I have followed this tutorial and this tutorial and this one but am facing the same issue for last 3 days.
I am able to set up the master node correctly with the following steps:
kubeadm init
mkdir -p $HOME/.kube
sudo cp -i /etc/kubernetes/admin.conf $HOME/.kube/config
sudo chown $(id -u):$(id -g) $HOME/.kube/config
export kubever=$(kubectl version | base64 | tr -d ‘\’)
kubectl apply -f "https://cloud.weave.works/k8s/net?k8s-version=$kubever"
and everything seems fine in
kubectl get all --namespace=kube-system
then,
on the worker node:
kubeadm join --token 864655.fdf6d0b389867b79 192.168.100.17:6443 --discovery-token-ca-cert-hash sha256:a2d840808b17b53b9612e6271ccde489f13dbede7d354f97188d0faa9e210af2
The output seems fine and is as below:
[preflight] Running pre-flight checks.
[WARNING FileExisting-crictl]: crictl not found in system path
[preflight] Starting the kubelet service
[discovery] Trying to connect to API Server "192.168.100.17:6443"
[discovery] Created cluster-info discovery client, requesting info from "https://192.168.100.17:6443"
[discovery] Requesting info from "https://192.168.100.17:6443" again to validate TLS against the pinned public key
[discovery] Cluster info signature and contents are valid and TLS certificate validates against pinned roots, will use API Server "192.168.100.17:6443"
[discovery] Successfully established connection with API Server "192.168.100.17:6443"
This node has joined the cluster:
* Certificate signing request was sent to master and a response
was received.
* The Kubelet was informed of the new secure connection details.
Run 'kubectl get nodes' on the master to see this node join the cluster.
BUT as soon as I run this command, all hell breaks loose.
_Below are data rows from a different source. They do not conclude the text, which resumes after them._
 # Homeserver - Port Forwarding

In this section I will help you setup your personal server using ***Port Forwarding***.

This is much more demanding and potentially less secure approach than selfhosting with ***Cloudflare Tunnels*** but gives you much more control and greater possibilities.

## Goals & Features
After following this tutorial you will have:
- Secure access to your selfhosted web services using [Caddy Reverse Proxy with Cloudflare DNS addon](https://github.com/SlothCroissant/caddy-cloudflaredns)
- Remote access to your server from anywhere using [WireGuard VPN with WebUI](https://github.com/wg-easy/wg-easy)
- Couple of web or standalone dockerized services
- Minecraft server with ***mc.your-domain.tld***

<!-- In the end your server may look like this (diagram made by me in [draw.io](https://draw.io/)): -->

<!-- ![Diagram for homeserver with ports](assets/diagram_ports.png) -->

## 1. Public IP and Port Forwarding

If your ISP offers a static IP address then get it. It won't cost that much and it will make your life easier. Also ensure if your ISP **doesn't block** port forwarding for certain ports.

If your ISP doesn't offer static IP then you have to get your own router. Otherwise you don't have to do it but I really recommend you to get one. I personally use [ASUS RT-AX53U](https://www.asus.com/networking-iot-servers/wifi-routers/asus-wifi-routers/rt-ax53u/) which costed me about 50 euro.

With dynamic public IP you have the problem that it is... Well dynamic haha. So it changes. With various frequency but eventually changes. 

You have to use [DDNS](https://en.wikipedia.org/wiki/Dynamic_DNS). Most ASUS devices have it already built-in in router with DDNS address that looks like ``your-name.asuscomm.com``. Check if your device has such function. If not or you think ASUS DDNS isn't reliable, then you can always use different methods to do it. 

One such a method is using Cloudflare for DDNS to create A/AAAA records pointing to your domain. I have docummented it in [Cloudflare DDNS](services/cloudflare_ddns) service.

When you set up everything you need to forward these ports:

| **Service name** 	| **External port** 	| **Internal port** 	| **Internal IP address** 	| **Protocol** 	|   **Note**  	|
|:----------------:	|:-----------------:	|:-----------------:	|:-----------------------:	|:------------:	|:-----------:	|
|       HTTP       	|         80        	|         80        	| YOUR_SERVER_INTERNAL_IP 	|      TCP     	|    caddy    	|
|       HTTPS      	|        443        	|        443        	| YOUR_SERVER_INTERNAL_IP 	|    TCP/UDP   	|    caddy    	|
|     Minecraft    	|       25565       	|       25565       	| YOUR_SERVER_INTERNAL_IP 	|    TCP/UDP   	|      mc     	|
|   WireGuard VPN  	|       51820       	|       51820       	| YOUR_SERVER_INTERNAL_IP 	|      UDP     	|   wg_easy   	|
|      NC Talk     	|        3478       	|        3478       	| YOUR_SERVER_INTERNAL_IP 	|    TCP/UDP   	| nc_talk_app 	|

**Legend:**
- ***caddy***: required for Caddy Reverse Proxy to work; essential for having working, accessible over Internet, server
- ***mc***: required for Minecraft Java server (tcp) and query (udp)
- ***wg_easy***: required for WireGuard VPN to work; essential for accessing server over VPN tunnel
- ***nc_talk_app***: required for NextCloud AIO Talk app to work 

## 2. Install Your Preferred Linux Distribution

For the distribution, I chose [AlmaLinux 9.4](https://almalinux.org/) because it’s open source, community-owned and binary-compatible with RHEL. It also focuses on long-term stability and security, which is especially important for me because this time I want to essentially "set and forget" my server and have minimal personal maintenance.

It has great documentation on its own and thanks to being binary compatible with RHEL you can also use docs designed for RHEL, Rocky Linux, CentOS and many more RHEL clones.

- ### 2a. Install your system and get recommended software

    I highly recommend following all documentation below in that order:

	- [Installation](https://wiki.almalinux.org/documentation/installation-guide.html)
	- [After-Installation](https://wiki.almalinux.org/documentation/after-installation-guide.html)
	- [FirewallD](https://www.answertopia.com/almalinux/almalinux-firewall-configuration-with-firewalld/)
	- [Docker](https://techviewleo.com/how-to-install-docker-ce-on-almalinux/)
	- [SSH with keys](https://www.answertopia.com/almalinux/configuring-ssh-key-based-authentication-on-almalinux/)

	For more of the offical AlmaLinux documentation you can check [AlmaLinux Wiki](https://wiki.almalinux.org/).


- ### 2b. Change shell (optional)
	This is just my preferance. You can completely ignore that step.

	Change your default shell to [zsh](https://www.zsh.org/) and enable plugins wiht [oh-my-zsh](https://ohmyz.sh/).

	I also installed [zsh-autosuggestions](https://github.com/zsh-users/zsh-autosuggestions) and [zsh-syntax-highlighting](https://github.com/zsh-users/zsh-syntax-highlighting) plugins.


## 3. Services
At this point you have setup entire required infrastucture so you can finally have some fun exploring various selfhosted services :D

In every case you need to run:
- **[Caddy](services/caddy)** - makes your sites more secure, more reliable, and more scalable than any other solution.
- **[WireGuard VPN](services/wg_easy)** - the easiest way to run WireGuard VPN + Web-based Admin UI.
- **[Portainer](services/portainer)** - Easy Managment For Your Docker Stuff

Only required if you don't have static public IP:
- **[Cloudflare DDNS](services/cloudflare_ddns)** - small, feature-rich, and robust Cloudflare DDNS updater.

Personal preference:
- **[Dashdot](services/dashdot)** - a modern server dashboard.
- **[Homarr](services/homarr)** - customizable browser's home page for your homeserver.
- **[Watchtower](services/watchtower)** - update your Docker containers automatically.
The
kubectl get all --namespace=kube-system
starts showing that all pods are kind of restarting all the time. the status keeps changing between Pending and Running, and at time some of the pods will even disappear and may have ContainerCreating status etc.
NAME READY STATUS RESTARTS AGE
po/etcd-ubuntu 0/1 Pending 0 0s
po/kube-controller-manager-ubuntu 0/1 Pending 0 0s
po/kube-dns-6f4fd4bdf-cmcfk 3/3 Running 0 13m
po/kube-proxy-2chb6 1/1 Running 0 13m
po/kube-scheduler-ubuntu 0/1 Pending 0 0s
po/weave-net-ptdxr 2/2 Running 0 11m
I have also tried the second tutorial, with flannel, and get the exact same issue.
My Set Up
I created two new VMs with a fresh installation of Ubuntu 17.10 on VMware with 2 processor/2core 6 GB of ram and 50 GB hard disk each. My physical machine is a i7-6700k with 32gb of ram. I installed kubeadm, kubelet and docker on both of them and then followed the steps as mentioned above.
I have also tried switching between NAT and Bridge on VMware and nothing changed.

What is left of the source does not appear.